風来庵風流記

縁側で、ひなたぼっこでもしながら、あれこれ心に映るよしなしごとを、そこはかとなく書き綴ります。

南北会談

2018-01-09 22:54:24 | 時事放談
 2年1カ月ぶりに開催された南北当局間会談で、北朝鮮は平昌五輪への参加を正式表明したという。文在寅大統領には、朝鮮半島情勢不安から、この慶事の成功が危ぶまれていただけに、暗雲晴れて、太陽の代わりに真ん丸の金正恩労働党委員長の仏頂面、否、満面の笑顔がぽっかり現れたかのように受け止められたことだろう。しかも、この8カ月近く、金正恩労働党委員長は文在寅大統領のラブコールを焦らしに焦らした(と言うより完全無視してきた)結果である。交渉のスタートラインからして、金正恩労働党委員長の圧勝である。
 それにしても韓国の左派政権というのはこうも危なっかしいものかと思う。慶尚道(韓国の東半分で右派の地盤、旧・新羅)と全羅道(韓国の西半分で左派の地盤、旧・百済)の対立を、北(旧・高句麗)が利用し、右派の親米日に対抗するべく反日を煽って日韓の分断を図っているだけにしか見えないのだが、たとえ1500年前に新羅と百済と高句麗とで反目し合っていても、さらに東夷の日本よりは民族主義の幻想を捨てきれないのであろうか。
 同じ今日、韓国政府は、日韓の慰安婦合意に関して新方針?なるものを発表したらしい。2年前の日韓合意は「両国間の公式合意だったという事実は否定できない」として日本側に再交渉は要求しないものの、日本が拠出した10億円と同額を韓国政府が拠出し、日本拠出分の扱いを今後日本側と協議するという。
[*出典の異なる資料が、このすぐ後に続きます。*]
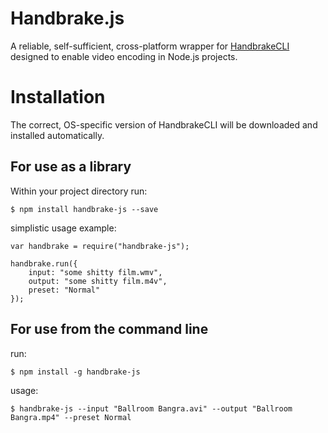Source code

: Handbrake.js
============
A reliable, self-sufficient, cross-platform wrapper for [HandbrakeCLI](https://trac.handbrake.fr/wiki/CLIGuide) designed to enable video encoding in Node.js projects. 

Installation
============
The correct, OS-specific version of HandbrakeCLI will be downloaded and installed automatically. 

For use as a library
--------------------
Within your project directory run:

    $ npm install handbrake-js --save
    
simplistic usage example: 

    var handbrake = require("handbrake-js");
    
    handbrake.run({ 
        input: "some shitty film.wmv", 
        output: "some shitty film.m4v", 
        preset: "Normal"
    });
    
For use from the command line
-----------------------------
run:

    $ npm install -g handbrake-js

usage: 

    $ handbrake-js --input "Ballroom Bangra.avi" --output "Ballroom Bangra.mp4" --preset Normal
日本政府は優しいから、「全く受け入れられない」とわざわざ批判し、東京とソウルでただちに抗議したというが、世間の目がなければ、こりゃ韓国の国内問題に過ぎないと軽く突き放す類いのことのように思う。
 文在寅大統領のやっていることは、前政権の成果を尽く否定するトランプ大統領のやっていることに似ているが、トランプ大統領は、NAFTAにしてもTPPにしても、いやあ被害者(元慰安婦)が納得しないから、とか、国民が受け入れられないから、といった国内問題を盾に(もっと言うと他人のせいにして)国際合意を反故にするような恥ずかしい言い訳はしない。飽くまで(いくら考え方が浅薄で大局を見る目に欠けていようとも)自らの信念として表明しているはずだ。
 こうした韓国の左派政権の弱さは、北朝鮮との交渉でも遺憾なく発揮されそうな気がして、困ったものだと、つい思ってしまうのである。杞憂に過ぎなければいいのだが。